I posted a few days ago about statistical bugbears in Virgil Griffith's "Books that make you dumb". I just re-read mypost, and I sound like a bit of a jerk; Virgil, however, responded graciously to my post, and we had a nice little email thread about possible ways to coax the data he used into more meaningful relationships. His project is very interesting, and it's really cool to see what you can cobble together without actually having to perform a full on survey.
Of more interest to me, however, is Phil Haack's research purporting the effectiveness of Test-Driven Development (read up on TDD if you're unfamiliar with the concept). While I haven't delved into the numbers myself, there's an interesting post that takes the the paper's results, then dissects and largely refutes them:
Productivity is an example where causality is far from certain. It makes sense to me that more productive programmers write more tests if only because productive programmers feel like they have the time to do things the way they know they should. Even with "Test First" the emotional effect of "being productive" is going to have an impact on the number of tests you create before moving on to the next phase.
[snip]
Ask yourself this, which unit tests are going to be better, the ones created before you've implemented the functionality or those created after? Or, considered another way, at which point do you have a better understanding of the problem domain, before implementing it or after? If you're like me, you understand the problem better after implementing it and can thus create more relevant tests after the fact than before. I know better where the important edge-cases are and how to expose them and that could mean that my tests are more robust.

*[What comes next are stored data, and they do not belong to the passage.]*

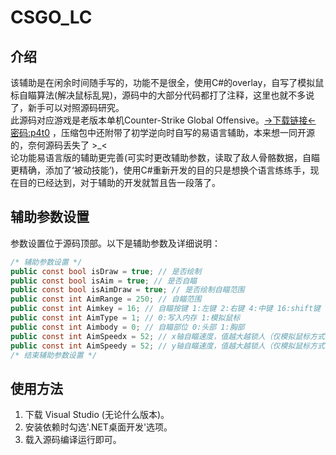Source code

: # CSGO_LC

## 介绍
该辅助是在闲余时间随手写的，功能不是很全，使用C#的overlay，自写了模拟鼠标自瞄算法(解决鼠标乱晃)，源码中的大部分代码都打了注释，这里也就不多说了，新手可以对照源码研究。  
此源码对应游戏是老版本单机Counter-Strike Global Offensive。[→下载链接← 密码:p4t0](https://pan.baidu.com/s/1li-fFDHelOZo0V8f_7kY-g?pwd=p4t0) ，压缩包中还附带了初学逆向时自写的易语言辅助，本来想一同开源的，奈何源码丢失了 >_<  
论功能易语言版的辅助更完善(可实时更改辅助参数，读取了敌人骨骼数据，自瞄更精确，添加了‘被动技能’)，使用C#重新开发的目的只是想换个语言练练手，现在目的已经达到，对于辅助的开发就暂且告一段落了。  

## 辅助参数设置
参数设置位于源码顶部。以下是辅助参数及详细说明：

```csharp
/* 辅助参数设置 */
public const bool isDraw = true; // 是否绘制
public const bool isAim = true; // 是否自瞄
public const bool isAimDraw = true; // 是否绘制自瞄范围
public const int AimRange = 250; // 自瞄范围
public const int Aimkey = 16; // 自瞄按键 1:左键 2:右键 4:中键 16:shift键 17:ctrl键 18:alt键 (更多按键请移步网上查询键代码)
public const int AimType = 1; // 0:写入内存 1:模拟鼠标
public const int Aimbody = 0; // 自瞄部位 0:头部 1:胸部
public const int AimSpeedx = 52; // x轴自瞄速度，值越大越锁人（仅模拟鼠标方式有效）
public const int AimSpeedy = 52; // y轴自瞄速度，值越大越锁人（仅模拟鼠标方式有效）
/* 结束辅助参数设置 */
```

## 使用方法
1. 下载 Visual Studio (无论什么版本)。  
2. 安装依赖时勾选'.NET桌面开发'选项。  
3. 载入源码编译运行即可。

Personally, I agree with this. When I was at Jobster, we tried to maintain good test coverage and write tests for all new code. I believe these practices helped bugs surface more quickly and served as built-in documentation of sorts. Sometimes, however, writing a test turned out to be harder than making the tested software: I remember many painful hours trying to set up test objects correctly because we had mocked our internal web service calls so we could run tests without having to actually hit a given service (note to anyone who has ever worked on a test that saves an instance of the Job model: you deserve the software engineer version of a Purple Heart).
Tests are not an end in themselves, and I found that they often mislead me in the initial design of a piece of software. Design first; once you've perfected the design, testing your code can help make sure it's working (and that others' changes don't break it too badly).
And please, use statistics carefully and wisely!